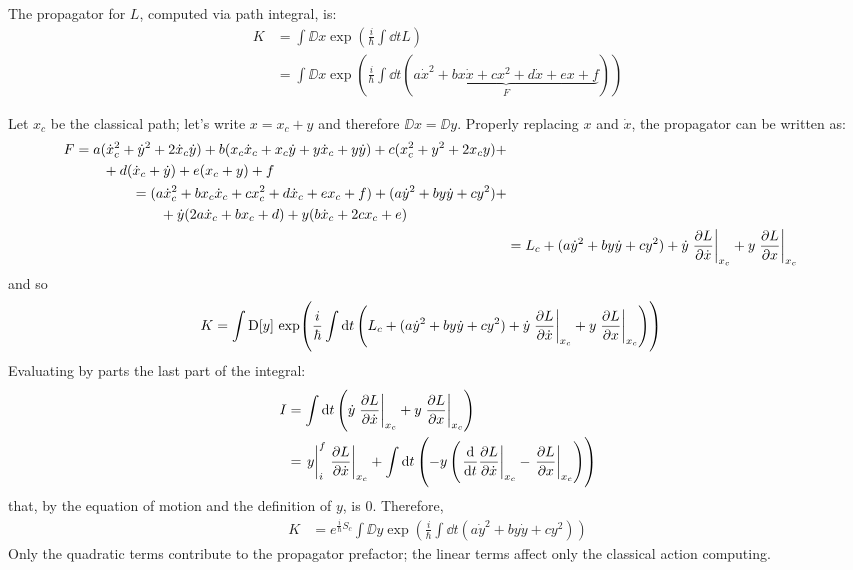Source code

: \documentclass[main.tex]{subfiles}
\begin{document}
The propagator for $L$, computed via path integral, is:
\begin{align}
K &= \int\DD{x} \exp(\frac{i}{\hbar}\int \dd{t} L) \\
&= \int\DD{x} \exp(\frac{i}{\hbar}\int \dd{t} ( \underbrace{a\dot{x}^2 + bx\dot{x} + cx^2 + d\dot{x} + ex + f}_F) )
\end{align}

Let $x_c$ be the classical path; let's write $x = x_c + y$ and therefore $\DD{x} = \DD{y}$. Properly replacing $x$ and $\dot{x}$, the propagator can be written as:
\begin{align}
\begin{split}
F &= a (\dot{x}_c^2+\dot{y}^2+2\dot{x}_c\dot{y}) + b(x_c\dot{x}_c+x_c\dot{y}+y\dot{x}_c+y\dot{y}) + c(x_c^2+y^2+2x_cy) +\\&\qquad+ d(\dot{x}_c+\dot{y}) + e(x_c+y) + f
\end{split} \\
\begin{split}
&= (a\dot{x}_c^2+bx_c\dot{x}_c+cx_c^2+d\dot{x}_c+ex_c+f) + (a\dot{y}^2 + by\dot{y} + cy^2) + \\&\qquad + \dot{y} ( 2a\dot{x}_c + bx_c + d ) +y (b\dot{x}_c + 2cx_c + e) \end{split}\\
&= L_c + (a\dot{y}^2 + by\dot{y} + cy^2) + \dot{y} \eval{\pdv{L}{\dot{x}}}_{x_c} + y \eval{\pdv{L}{x}}_{x_c}
\end{align}
and so
\begin{align}
K &= \int\DD{y} \exp( \frac{i}{\hbar}\int \dd{t} \left( L_c + (a\dot{y}^2 + by\dot{y} + cy^2) + \dot{y} \eval{\pdv{L}{\dot{x}}}_{x_c} + y \eval{\pdv{L}{x}}_{x_c} \right) )
\end{align}
Evaluating by parts the last part of the integral:
\begin{align}
I &= \int \dd{t} \left( \dot{y} \eval{\pdv{L}{\dot{x}}}_{x_c} + y \eval{\pdv{L}{x}}_{x_c} \right) \\
&= \eval{y}_i^f \eval{\pdv{L}{\dot{x}}}_{x_c} + \int \dd{t} \left( -y \left( \eval{\dv{t}\pdv{L}{\dot{x}}}_{x_c} - \eval{\pdv{L}{x}}_{x_c} \right) \right)
\end{align}
that, by the equation of motion and the definition of $y$, is 0. Therefore,
\begin{align}
K &= e^{\frac{i}{\hbar} S_c }\int \DD{y} \exp( \frac{i}{\hbar} \int \dd{t} (a\dot{y}^2 + by\dot{y} + cy^2) )
\end{align}
Only the quadratic terms contribute to the propagator prefactor; the linear terms affect only the classical action computing.
\end{document}
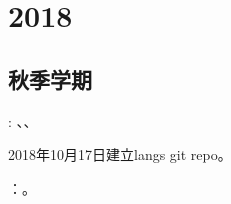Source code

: \section{2018}
\label{sec:g2018}
\subsection{秋季学期}
\label{sec:g2018f}
: \ZY、\ZhangYX、

2018年10月17日建立langs git repo。

：。




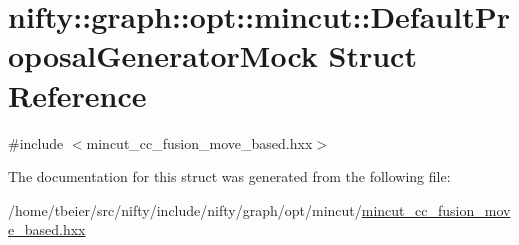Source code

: \hypertarget{structnifty_1_1graph_1_1opt_1_1mincut_1_1DefaultProposalGeneratorMock}{}\section{nifty\+:\+:graph\+:\+:opt\+:\+:mincut\+:\+:Default\+Proposal\+Generator\+Mock Struct Reference}
\label{structnifty_1_1graph_1_1opt_1_1mincut_1_1DefaultProposalGeneratorMock}


{\ttfamily \#include $<$mincut\+\_\+cc\+\_\+fusion\+\_\+move\+\_\+based.\+hxx$>$}



The documentation for this struct was generated from the following file\+:\begin{DoxyCompactItemize}
\item 
/home/tbeier/src/nifty/include/nifty/graph/opt/mincut/\hyperlink{mincut__cc__fusion__move__based_8hxx}{mincut\+\_\+cc\+\_\+fusion\+\_\+move\+\_\+based.\+hxx}\end{DoxyCompactItemize}
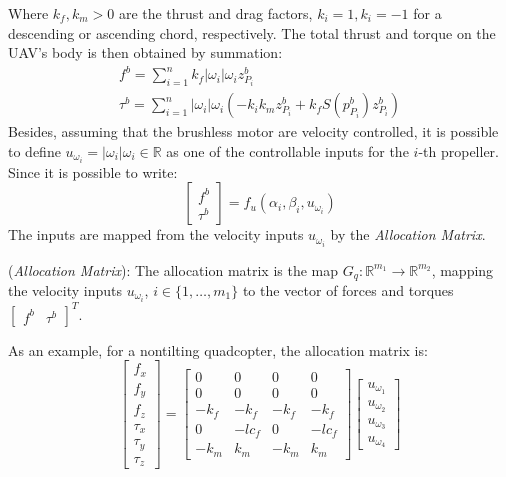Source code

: Where $k_{f},k_{m}>0$ are the thrust and drag factors, $k_i=1,k_i=-1$ for a descending or ascending chord, respectively. The total thrust and torque on the UAV's body is then obtained by summation:
\begin{gather*}
    f^b=\sum_{i=1}^{n}{k_{f}|\omega_i|\omega_iz_{P_i}^b}\\
    \tau^b=\sum_{i=1}^{n}{|\omega_i|\omega_i\left(-k_ik_{m}z_{P_i}^{b}+k_{f}S\left(p_{P_i}^b\right)z_{P_i}^{b}\right)}
\end{gather*}
Besides, assuming that the brushless motor are velocity controlled, it is possible to define $u_{\omega_i}=|\omega_i|\omega_i\in\mathbb{R}$ as one of the controllable inputs for the $i$-th propeller. Since it is possible to write:
\begin{equation*}
    \begin{bmatrix}
        f^b \\ \tau^b
    \end{bmatrix}=f_u(\alpha_i,\beta_i,u_{\omega_i})
\end{equation*}
The inputs are mapped from the velocity inputs $u_{\omega_i}$ by the \textit{Allocation Matrix}.
\begin{definition}\label{Allocation_Matrix}
    (\textit{Allocation Matrix}): The allocation matrix is the map $G_q:\mathbb{R}^{m_1}\rightarrow\mathbb{R}^{m_2}$, mapping the velocity inputs $u_{\omega_i}$, $i\in\{1,\dots,m_1\}$ to the vector of forces and torques $\begin{bmatrix}f^b & \tau^b\end{bmatrix}^{T}$.
\end{definition}
As an example, for a nontilting quadcopter, the allocation matrix is:
\begin{equation*}
    \begin{bmatrix}
        f_x \\ f_y \\ f_z \\ \tau_x \\ \tau_y \\ \tau_z
    \end{bmatrix}=
    \begin{bmatrix}
        0 & 0 & 0 & 0\\
        0 & 0 & 0 & 0\\
        -k_{f} & -k_{f} & -k_{f} & -k_{f}\\
        0 & -lc_f & 0 & -lc_f\\
        -k_{m} & k_{m} & -k_{m} & k_{m}
    \end{bmatrix}
    \begin{bmatrix}
        u_{\omega_1} \\ u_{\omega_2} \\ u_{\omega_3} \\ u_{\omega_4}
    \end{bmatrix}
\end{equation*}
□ □ □ □ □ □ □
**Task goal:** Images stay out; the entries above are to be printed exactly.

**Response below:**
Source code

: \documentclass[main.tex]{subfiles}
\begin{document}
The propagator for $L$, computed via path integral, is:
\begin{align}
K &= \int\DD{x} \exp(\frac{i}{\hbar}\int \dd{t} L) \\
&= \int\DD{x} \exp(\frac{i}{\hbar}\int \dd{t} ( \underbrace{a\dot{x}^2 + bx\dot{x} + cx^2 + d\dot{x} + ex + f}_F) )
\end{align}

Let $x_c$ be the classical path; let's write $x = x_c + y$ and therefore $\DD{x} = \DD{y}$. Properly replacing $x$ and $\dot{x}$, the propagator can be written as:
\begin{align}
\begin{split}
F &= a (\dot{x}_c^2+\dot{y}^2+2\dot{x}_c\dot{y}) + b(x_c\dot{x}_c+x_c\dot{y}+y\dot{x}_c+y\dot{y}) + c(x_c^2+y^2+2x_cy) +\\&\qquad+ d(\dot{x}_c+\dot{y}) + e(x_c+y) + f
\end{split} \\
\begin{split}
&= (a\dot{x}_c^2+bx_c\dot{x}_c+cx_c^2+d\dot{x}_c+ex_c+f) + (a\dot{y}^2 + by\dot{y} + cy^2) + \\&\qquad + \dot{y} ( 2a\dot{x}_c + bx_c + d ) +y (b\dot{x}_c + 2cx_c + e) \end{split}\\
&= L_c + (a\dot{y}^2 + by\dot{y} + cy^2) + \dot{y} \eval{\pdv{L}{\dot{x}}}_{x_c} + y \eval{\pdv{L}{x}}_{x_c}
\end{align}
and so
\begin{align}
K &= \int\DD{y} \exp( \frac{i}{\hbar}\int \dd{t} \left( L_c + (a\dot{y}^2 + by\dot{y} + cy^2) + \dot{y} \eval{\pdv{L}{\dot{x}}}_{x_c} + y \eval{\pdv{L}{x}}_{x_c} \right) )
\end{align}
Evaluating by parts the last part of the integral:
\begin{align}
I &= \int \dd{t} \left( \dot{y} \eval{\pdv{L}{\dot{x}}}_{x_c} + y \eval{\pdv{L}{x}}_{x_c} \right) \\
&= \eval{y}_i^f \eval{\pdv{L}{\dot{x}}}_{x_c} + \int \dd{t} \left( -y \left( \eval{\dv{t}\pdv{L}{\dot{x}}}_{x_c} - \eval{\pdv{L}{x}}_{x_c} \right) \right)
\end{align}
that, by the equation of motion and the definition of $y$, is 0. Therefore,
\begin{align}
K &= e^{\frac{i}{\hbar} S_c }\int \DD{y} \exp( \frac{i}{\hbar} \int \dd{t} (a\dot{y}^2 + by\dot{y} + cy^2) )
\end{align}
Only the quadratic terms contribute to the propagator prefactor; the linear terms affect only the classical action computing.
\end{document}
Source code

: \section{2018}
\label{sec:g2018}
\subsection{秋季学期}
\label{sec:g2018f}
: \ZY、\ZhangYX、

2018年10月17日建立langs git repo。

：。




Source code

: \hypertarget{structnifty_1_1graph_1_1opt_1_1mincut_1_1DefaultProposalGeneratorMock}{}\section{nifty\+:\+:graph\+:\+:opt\+:\+:mincut\+:\+:Default\+Proposal\+Generator\+Mock Struct Reference}
\label{structnifty_1_1graph_1_1opt_1_1mincut_1_1DefaultProposalGeneratorMock}


{\ttfamily \#include $<$mincut\+\_\+cc\+\_\+fusion\+\_\+move\+\_\+based.\+hxx$>$}



The documentation for this struct was generated from the following file\+:\begin{DoxyCompactItemize}
\item 
/home/tbeier/src/nifty/include/nifty/graph/opt/mincut/\hyperlink{mincut__cc__fusion__move__based_8hxx}{mincut\+\_\+cc\+\_\+fusion\+\_\+move\+\_\+based.\+hxx}\end{DoxyCompactItemize}
Source code

: Where $k_{f},k_{m}>0$ are the thrust and drag factors, $k_i=1,k_i=-1$ for a descending or ascending chord, respectively. The total thrust and torque on the UAV's body is then obtained by summation:
\begin{gather*}
    f^b=\sum_{i=1}^{n}{k_{f}|\omega_i|\omega_iz_{P_i}^b}\\
    \tau^b=\sum_{i=1}^{n}{|\omega_i|\omega_i\left(-k_ik_{m}z_{P_i}^{b}+k_{f}S\left(p_{P_i}^b\right)z_{P_i}^{b}\right)}
\end{gather*}
Besides, assuming that the brushless motor are velocity controlled, it is possible to define $u_{\omega_i}=|\omega_i|\omega_i\in\mathbb{R}$ as one of the controllable inputs for the $i$-th propeller. Since it is possible to write:
\begin{equation*}
    \begin{bmatrix}
        f^b \\ \tau^b
    \end{bmatrix}=f_u(\alpha_i,\beta_i,u_{\omega_i})
\end{equation*}
The inputs are mapped from the velocity inputs $u_{\omega_i}$ by the \textit{Allocation Matrix}.
\begin{definition}\label{Allocation_Matrix}
    (\textit{Allocation Matrix}): The allocation matrix is the map $G_q:\mathbb{R}^{m_1}\rightarrow\mathbb{R}^{m_2}$, mapping the velocity inputs $u_{\omega_i}$, $i\in\{1,\dots,m_1\}$ to the vector of forces and torques $\begin{bmatrix}f^b & \tau^b\end{bmatrix}^{T}$.
\end{definition}
As an example, for a nontilting quadcopter, the allocation matrix is:
\begin{equation*}
    \begin{bmatrix}
        f_x \\ f_y \\ f_z \\ \tau_x \\ \tau_y \\ \tau_z
    \end{bmatrix}=
    \begin{bmatrix}
        0 & 0 & 0 & 0\\
        0 & 0 & 0 & 0\\
        -k_{f} & -k_{f} & -k_{f} & -k_{f}\\
        0 & -lc_f & 0 & -lc_f\\
        -k_{m} & k_{m} & -k_{m} & k_{m}
    \end{bmatrix}
    \begin{bmatrix}
        u_{\omega_1} \\ u_{\omega_2} \\ u_{\omega_3} \\ u_{\omega_4}
    \end{bmatrix}
\end{equation*}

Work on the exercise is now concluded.